» RAW DATA
- - - - -

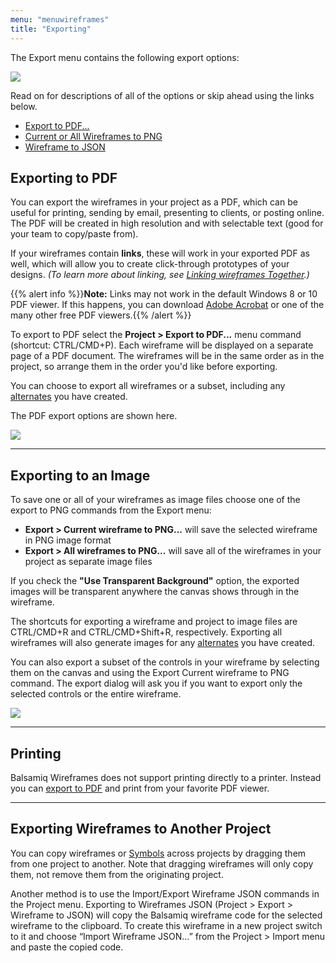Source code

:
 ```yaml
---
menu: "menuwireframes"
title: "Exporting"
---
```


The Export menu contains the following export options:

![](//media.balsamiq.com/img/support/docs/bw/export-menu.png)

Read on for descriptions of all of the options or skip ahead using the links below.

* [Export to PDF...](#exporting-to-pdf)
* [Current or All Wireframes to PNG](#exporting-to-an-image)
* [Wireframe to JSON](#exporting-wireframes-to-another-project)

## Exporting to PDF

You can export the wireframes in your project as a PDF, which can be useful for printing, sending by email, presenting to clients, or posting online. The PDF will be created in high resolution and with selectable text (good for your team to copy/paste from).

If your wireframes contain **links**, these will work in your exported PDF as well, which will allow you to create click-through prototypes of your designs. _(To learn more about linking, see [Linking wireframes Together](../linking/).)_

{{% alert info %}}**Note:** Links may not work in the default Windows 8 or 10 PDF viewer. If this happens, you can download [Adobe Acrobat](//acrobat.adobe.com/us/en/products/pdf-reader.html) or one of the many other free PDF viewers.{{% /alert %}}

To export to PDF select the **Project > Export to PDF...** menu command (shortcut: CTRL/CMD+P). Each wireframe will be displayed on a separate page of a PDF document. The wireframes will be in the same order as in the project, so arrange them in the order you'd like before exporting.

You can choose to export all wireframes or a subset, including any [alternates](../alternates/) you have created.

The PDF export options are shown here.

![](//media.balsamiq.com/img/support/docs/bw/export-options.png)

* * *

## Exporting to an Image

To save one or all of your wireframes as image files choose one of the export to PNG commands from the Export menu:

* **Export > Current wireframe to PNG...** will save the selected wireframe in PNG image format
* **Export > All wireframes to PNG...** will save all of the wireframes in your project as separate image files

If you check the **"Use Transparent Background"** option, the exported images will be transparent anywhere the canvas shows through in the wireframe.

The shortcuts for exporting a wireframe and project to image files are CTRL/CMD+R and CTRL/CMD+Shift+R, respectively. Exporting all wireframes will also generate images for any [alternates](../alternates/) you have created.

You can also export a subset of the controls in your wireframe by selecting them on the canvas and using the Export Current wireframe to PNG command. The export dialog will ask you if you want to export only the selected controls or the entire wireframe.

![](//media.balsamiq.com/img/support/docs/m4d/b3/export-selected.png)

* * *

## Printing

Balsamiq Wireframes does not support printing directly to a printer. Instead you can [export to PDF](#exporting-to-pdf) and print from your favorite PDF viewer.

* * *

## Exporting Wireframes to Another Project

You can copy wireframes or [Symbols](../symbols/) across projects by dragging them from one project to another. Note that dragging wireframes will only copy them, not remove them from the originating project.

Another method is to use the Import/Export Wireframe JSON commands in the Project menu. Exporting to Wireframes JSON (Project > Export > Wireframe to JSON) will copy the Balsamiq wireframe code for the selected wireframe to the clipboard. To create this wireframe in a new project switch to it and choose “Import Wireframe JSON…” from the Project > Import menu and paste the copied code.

- - - - -

» YOUR OBJECTIVE
Reproduce exactly, and with no other material, the lines between those holding "Wireframes to PNG](#exporting-to-an-image)" and "## Exporting to PDF", inclusive.

» COMPLETED TASK
* [Current or All Wireframes to PNG](#exporting-to-an-image)
* [Wireframe to JSON](#exporting-wireframes-to-another-project)

## Exporting to PDF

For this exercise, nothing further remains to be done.